Who does Keith believe is manufacturing this grand deception? A familiar clandestine organization that finds time to participate in just about every major conspiracy: the eponymous “Illuminati” of the book’s title. Working under the cover of Freemasonry—“the most active and far reaching of the Illuminati fronts at the present time”—he accuses the occult cabal of cultivating the public’s perception of UFOs.
As evidence for his theory, he links triangle-UFOs (the pyramidal three-sided shape sacred to Freemasons); ‘contactees’ with messages from Sirius (the Illuminati trace their order back to “divine visitors from the star system Sirius”); and space-brothers calling for global unity (thinly-veiled Masonic NWO talking points), to a ‘revelation of the method’ campaign exposing the Illuminati psy-op behind the UFO phenomenon.
Why go through the trouble of manipulating people into believing in ETs? Keith explains that the UFO deception is merely one leg of the Masonic stool. Mollifying public resistance to aliens fits into a larger initiative meant to hasten the rise of a global New World Order.
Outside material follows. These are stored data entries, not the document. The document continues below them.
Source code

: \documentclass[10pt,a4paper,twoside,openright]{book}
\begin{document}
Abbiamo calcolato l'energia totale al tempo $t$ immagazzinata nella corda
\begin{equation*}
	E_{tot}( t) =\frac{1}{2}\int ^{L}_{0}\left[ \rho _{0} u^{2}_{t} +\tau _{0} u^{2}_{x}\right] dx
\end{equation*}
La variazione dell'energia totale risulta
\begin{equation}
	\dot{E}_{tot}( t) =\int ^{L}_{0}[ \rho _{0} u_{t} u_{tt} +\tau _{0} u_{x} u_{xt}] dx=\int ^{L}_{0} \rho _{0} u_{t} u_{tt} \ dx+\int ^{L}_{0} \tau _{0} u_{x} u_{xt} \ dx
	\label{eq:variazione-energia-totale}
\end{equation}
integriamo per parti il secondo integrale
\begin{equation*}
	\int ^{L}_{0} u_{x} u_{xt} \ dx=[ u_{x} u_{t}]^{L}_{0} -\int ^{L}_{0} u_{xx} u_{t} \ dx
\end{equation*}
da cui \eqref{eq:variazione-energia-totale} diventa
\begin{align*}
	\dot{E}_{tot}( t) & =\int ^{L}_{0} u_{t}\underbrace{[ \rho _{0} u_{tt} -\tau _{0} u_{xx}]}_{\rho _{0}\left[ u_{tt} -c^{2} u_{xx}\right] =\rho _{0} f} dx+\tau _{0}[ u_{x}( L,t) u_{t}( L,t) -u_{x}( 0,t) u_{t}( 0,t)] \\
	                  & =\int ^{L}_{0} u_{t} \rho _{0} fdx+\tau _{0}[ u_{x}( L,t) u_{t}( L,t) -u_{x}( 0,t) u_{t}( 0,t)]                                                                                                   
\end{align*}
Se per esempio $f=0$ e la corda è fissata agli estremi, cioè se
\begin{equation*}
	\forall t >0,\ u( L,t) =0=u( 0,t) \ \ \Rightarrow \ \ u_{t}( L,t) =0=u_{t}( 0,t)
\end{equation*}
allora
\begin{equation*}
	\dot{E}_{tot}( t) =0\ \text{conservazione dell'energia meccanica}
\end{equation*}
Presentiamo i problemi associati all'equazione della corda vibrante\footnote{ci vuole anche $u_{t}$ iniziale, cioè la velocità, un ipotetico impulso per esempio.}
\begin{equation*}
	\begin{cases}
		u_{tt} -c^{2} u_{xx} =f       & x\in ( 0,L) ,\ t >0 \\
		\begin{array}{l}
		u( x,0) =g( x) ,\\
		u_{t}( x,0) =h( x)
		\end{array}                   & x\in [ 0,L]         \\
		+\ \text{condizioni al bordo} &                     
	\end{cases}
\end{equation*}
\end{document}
He predicted that sometime around the year 2000 (any day now), Masonic elites embedded in the highest levels of government will instigate a worldwide collapse through a financial crisis, war, or other large-scale disaster. As society rapidly declines in the wake of this artificial catastrophe, an answer will appear from above in the form of celestial visitors carrying tidings of redemption. These events will act as an impetus for the Illuminati to seize power, institute a global government, and plant their long-awaited king on a throne within the rebuilt Temple of Solomon. It’s admittedly a lot to digest, but the author does a decent job of connecting the dots in his book.
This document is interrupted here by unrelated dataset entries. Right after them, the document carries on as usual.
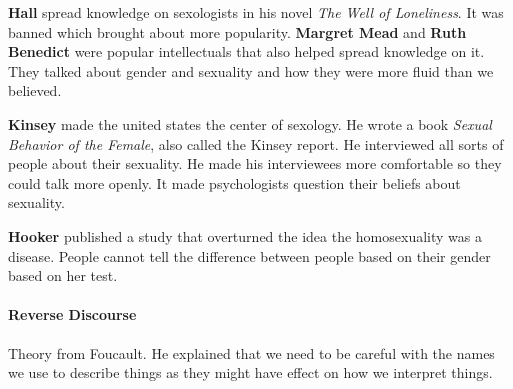 \documentclass{article}
\begin{document}
\textbf{Hall} spread knowledge on sexologists in his novel \emph{The Well of Loneliness}. It was banned which brought about more popularity. \textbf{Margret Mead} and \textbf{Ruth Benedict} were popular intellectuals that also helped spread knowledge on it. They talked about gender and sexuality and how they were more fluid than we believed.

\textbf{Kinsey} made the united states the center of sexology. He wrote a book \emph{Sexual Behavior of the Female}, also called the Kinsey report. He interviewed all sorts of people about their sexuality. He made his interviewees more comfortable so they could talk more openly. It made psychologists question their beliefs about sexuality.

\textbf{Hooker} published a study that overturned the idea the homosexuality was a disease. People cannot tell the difference between people based on their gender based on her test.

\paragraph{Reverse Discourse}
\label{par:reverse_discourse}
Theory from Foucault. He explained that we need to be careful with the names we use to describe things as they might have effect on how we interpret things.
\end{document}
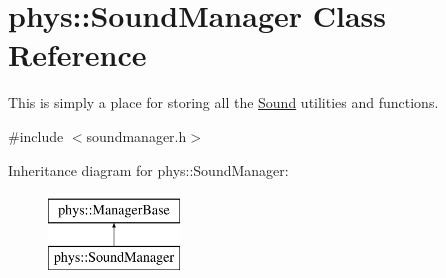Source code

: \hypertarget{classphys_1_1SoundManager}{
\section{phys::SoundManager Class Reference}
\label{d1/dc4/classphys_1_1SoundManager}
}


This is simply a place for storing all the \hyperlink{classphys_1_1Sound}{Sound} utilities and functions.  




{\ttfamily \#include $<$soundmanager.h$>$}

Inheritance diagram for phys::SoundManager:\begin{figure}[H]
\begin{center}
\leavevmode
\includegraphics[height=2.000000cm]{d1/dc4/classphys_1_1SoundManager}
\end{center}
\end{figure}
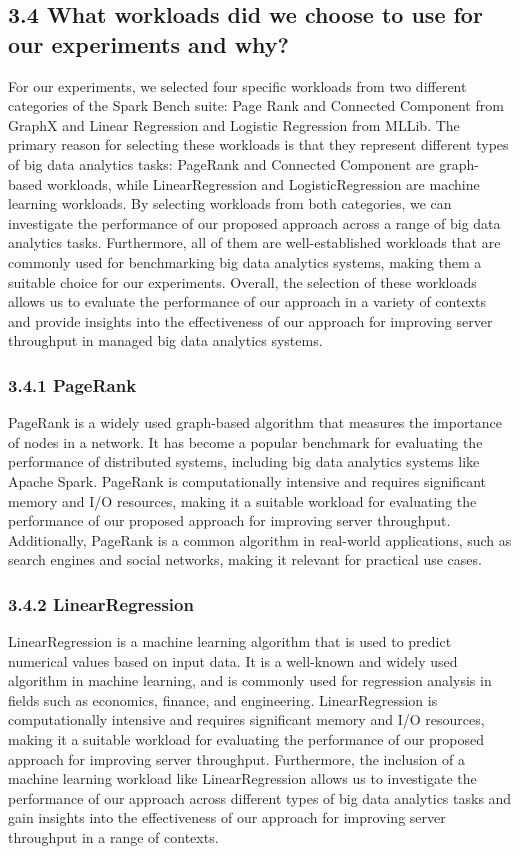 \documentclass[twocolumn,10pt]{asme2e}
\begin{document}
\subsection*{3.4 What workloads did we choose to use for our experiments and why?}
For our experiments, we selected four specific workloads from two different categories of the Spark Bench suite: Page Rank and Connected Component from GraphX and Linear Regression and Logistic Regression from MLLib. The primary reason for selecting these workloads is that they represent different types of big data analytics tasks: PageRank and Connected Component are graph-based workloads, while LinearRegression and LogisticRegression are machine learning workloads. By selecting workloads from both categories, we can investigate the performance of our proposed approach across a range of big data analytics tasks. Furthermore, all of them are well-established workloads that are commonly used for benchmarking big data analytics systems, making them a suitable choice for our experiments. Overall, the selection of these workloads allows us to evaluate the performance of our approach in a variety of contexts and provide insights into the effectiveness of our approach for improving server throughput in managed big data analytics systems.

\subsubsection*{3.4.1 PageRank}
PageRank is a widely used graph-based algorithm that measures the importance of nodes in a network. It has become a popular benchmark for evaluating the performance of distributed systems, including big data analytics systems like Apache Spark. PageRank is computationally intensive and requires significant memory and I/O resources, making it a suitable workload for evaluating the performance of our proposed approach for improving server throughput. Additionally, PageRank is a common algorithm in real-world applications, such as search engines and social networks, making it relevant for practical use cases.

\subsubsection*{3.4.2 LinearRegression}
LinearRegression is a machine learning algorithm that is used to predict numerical values based on input data. It is a well-known and widely used algorithm in machine learning, and is commonly used for regression analysis in fields such as economics, finance, and engineering. LinearRegression is computationally intensive and requires significant memory and I/O resources, making it a suitable workload for evaluating the performance of our proposed approach for improving server throughput. Furthermore, the inclusion of a machine learning workload like LinearRegression allows us to investigate the performance of our approach across different types of big data analytics tasks and gain insights into the effectiveness of our approach for improving server throughput in a range of contexts.
\end{document}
Whether the Illuminati cult members working to bring about these events actually believe that aliens from Sirius will return is irrelevant—their mission is to condition the population to welcome these interstellar rulers. Failing their arrival, they’re prepared to install their “World King” under the guise of a false-flag invasion event. Two sides of the same coin.
Keith describes how mass media aids and abets the scheme by pushing TV shows and movies that depict extraterrestrials visiting Earth. These contrived storylines prime the global consciousness to accept aliens as a very real prospect—particularly noteworthy in light of the media’s current open-minded reaction to UFOs and the government’s public musings about their potential existence.
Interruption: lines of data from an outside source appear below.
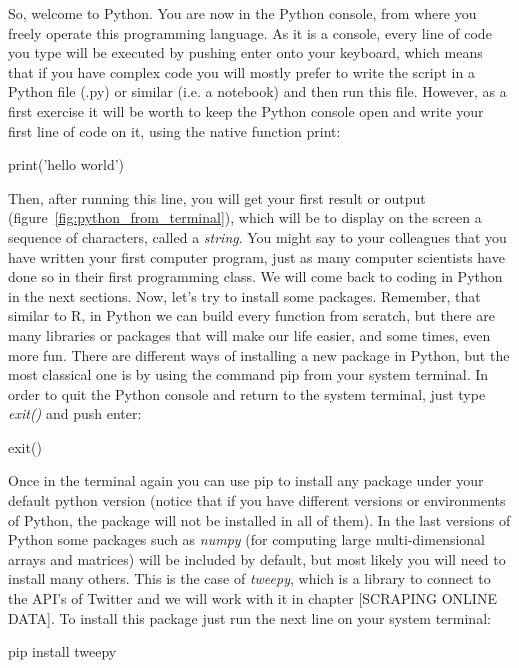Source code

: So, welcome to Python. You are now in the Python console, from where you freely operate this programming language. As it is a console, every line of code you type will be executed by pushing enter onto your keyboard, which means that if you have complex code you will mostly prefer to write the script in a Python file (.py) or similar (i.e. a notebook) and then run this file. However, as a first exercise it will be worth to keep the Python console open and write your first line of code on it, using the native function print:

\begin{examplepy}
print('hello world')
\end{examplepy}

Then, after running this line, you will get your first result or output (figure~\ref{fig:python_from_terminal}), which will be to display on the screen a sequence of characters, called a \textit{string}. You might say to your colleagues that you have written your first computer program, just as many computer scientists have done so in their first programming class. We will come back to coding in Python in the next sections. Now, let’s try to install some packages. Remember, that similar to R, in Python we can build every function from scratch, but there are many libraries or packages that will make our life easier, and some times, even more fun. There are different ways of installing a new package in Python, but the most classical one is by using the command pip from your system terminal. In order to quit the Python console and return to the system terminal, just type \textit{exit()} and push enter:

\begin{terminal}
exit()
\end{terminal}

Once in the terminal again you can use pip to install any package under your default python version (notice that if you have different versions or environments of Python, the package will not be installed in all of them).  In the last versions of Python some packages such as \textit{numpy} (for computing large multi-dimensional arrays and matrices) will be included  by default, but most likely you will need to install many others.  This is the case of \textit{tweepy}, which is a library to connect to the API's of Twitter and we will work with it in chapter [SCRAPING ONLINE DATA]. To install this package just run the next line on your system terminal:

\begin{terminal}
pip install tweepy
\end{terminal}

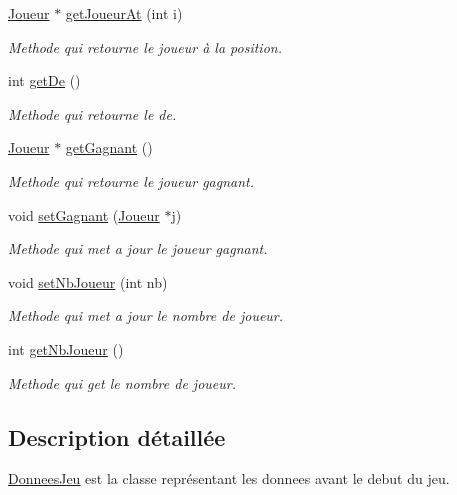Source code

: \begin{DoxyCompactItemize}
\hyperlink{classJoueur}{\-Joueur} $\ast$ \hyperlink{classDonneesJeu_a94ac64e9b0a6ec3e10a2589bb90830e4}{get\-Joueur\-At} (int i)
\begin{DoxyCompactList}\small\item\em \-Methode qui retourne le joueur à la position. \end{DoxyCompactList}\item 
int \hyperlink{classDonneesJeu_a9d66541ae27e731bcd4fca1a82b8c94f}{get\-De} ()
\begin{DoxyCompactList}\small\item\em \-Methode qui retourne le de. \end{DoxyCompactList}\item 
\hyperlink{classJoueur}{\-Joueur} $\ast$ \hyperlink{classDonneesJeu_a1f9959f0eae2138deb88422671c6a1f2}{get\-Gagnant} ()
\begin{DoxyCompactList}\small\item\em \-Methode qui retourne le joueur gagnant. \end{DoxyCompactList}\item 
void \hyperlink{classDonneesJeu_a2b7a86ddb0732fe79afa5f4ad71af9d2}{set\-Gagnant} (\hyperlink{classJoueur}{\-Joueur} $\ast$j)
\begin{DoxyCompactList}\small\item\em \-Methode qui met a jour le joueur gagnant. \end{DoxyCompactList}\item 
void \hyperlink{classDonneesJeu_a1da6b561395378b12e3331cb61d1a6ad}{set\-Nb\-Joueur} (int nb)
\begin{DoxyCompactList}\small\item\em \-Methode qui met a jour le nombre de joueur. \end{DoxyCompactList}\item 
int \hyperlink{classDonneesJeu_a7b698e7aea2dd33cf744b5532c59eb1f}{get\-Nb\-Joueur} ()
\begin{DoxyCompactList}\small\item\em \-Methode qui get le nombre de joueur. \end{DoxyCompactList}\end{DoxyCompactItemize}


\subsection{\-Description détaillée}
\hyperlink{classDonneesJeu}{\-Donnees\-Jeu} est la classe représentant les donnees avant le debut du jeu. 


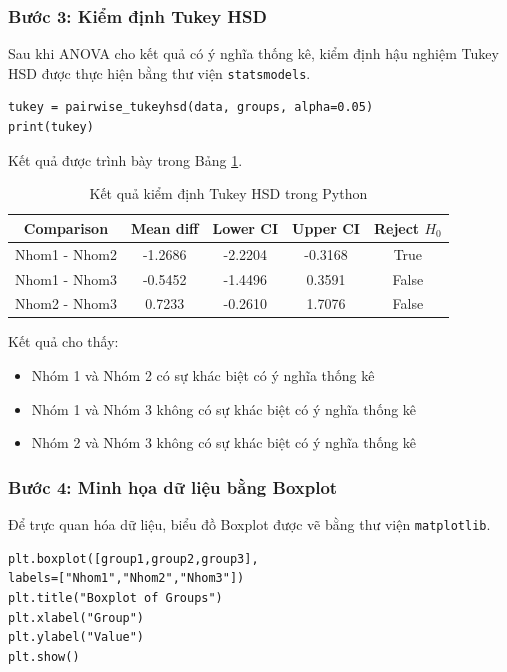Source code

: \subsubsection*{Bước 3: Kiểm định Tukey HSD}

Sau khi ANOVA cho kết quả có ý nghĩa thống kê, kiểm định hậu nghiệm
Tukey HSD được thực hiện bằng thư viện \texttt{statsmodels}.

\begin{verbatim}
tukey = pairwise_tukeyhsd(data, groups, alpha=0.05)
print(tukey)
\end{verbatim}

Kết quả được trình bày trong Bảng \ref{tab:python_tukey}.

\begin{table}[!htp]
\centering
\caption{Kết quả kiểm định Tukey HSD trong Python}
\label{tab:python_tukey}
\begin{tabular}{|c|c|c|c|c|}
\hline
Comparison & Mean diff & Lower CI & Upper CI & Reject $H_0$ \\
\hline
Nhom1 - Nhom2 & -1.2686 & -2.2204 & -0.3168 & True \\
Nhom1 - Nhom3 & -0.5452 & -1.4496 & 0.3591 & False \\
Nhom2 - Nhom3 & 0.7233 & -0.2610 & 1.7076 & False \\
\hline
\end{tabular}
\end{table}

Kết quả cho thấy:

\begin{itemize}
\item Nhóm 1 và Nhóm 2 có sự khác biệt có ý nghĩa thống kê
\item Nhóm 1 và Nhóm 3 không có sự khác biệt có ý nghĩa thống kê
\item Nhóm 2 và Nhóm 3 không có sự khác biệt có ý nghĩa thống kê
\end{itemize}

\subsubsection*{Bước 4: Minh họa dữ liệu bằng Boxplot}

Để trực quan hóa dữ liệu, biểu đồ Boxplot được vẽ bằng thư viện
\texttt{matplotlib}.

\begin{verbatim}
plt.boxplot([group1,group2,group3],
labels=["Nhom1","Nhom2","Nhom3"])
plt.title("Boxplot of Groups")
plt.xlabel("Group")
plt.ylabel("Value")
plt.show()
\end{verbatim}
Even though he suggests many UFO experiences are bogus, Keith doesn’t paint experiencers as complicit. He outlines how mind control and microwave technologies might be used to “simulate” certain aspects of an encounter. From beaming ‘alien’ voices into someone’s head, to the “usage of hallucinogens and hypnosis along with various ‘extraterrestrial’ stage props,” intelligence agency tactics could account for portions of the UFO phenomenon. He even proposes a link with the JFK assassination, insinuating the involvement of the same secret group: “One macabre possibility is that Lee Harvey Oswald may have received the same sort of brain implant as the alleged saucer abductees.”
Jim Keith didn’t claim to have the multifaceted enigma figured out completely, but Saucers of the Illuminati makes the case that “a statistically significant part” of the modern-day UFO phenomenon is a man-made scam, “conducted with UFO space trappings.” With the mystery still up for grabs, his hypothesis remains just as plausible as ancient aliens from Sirius.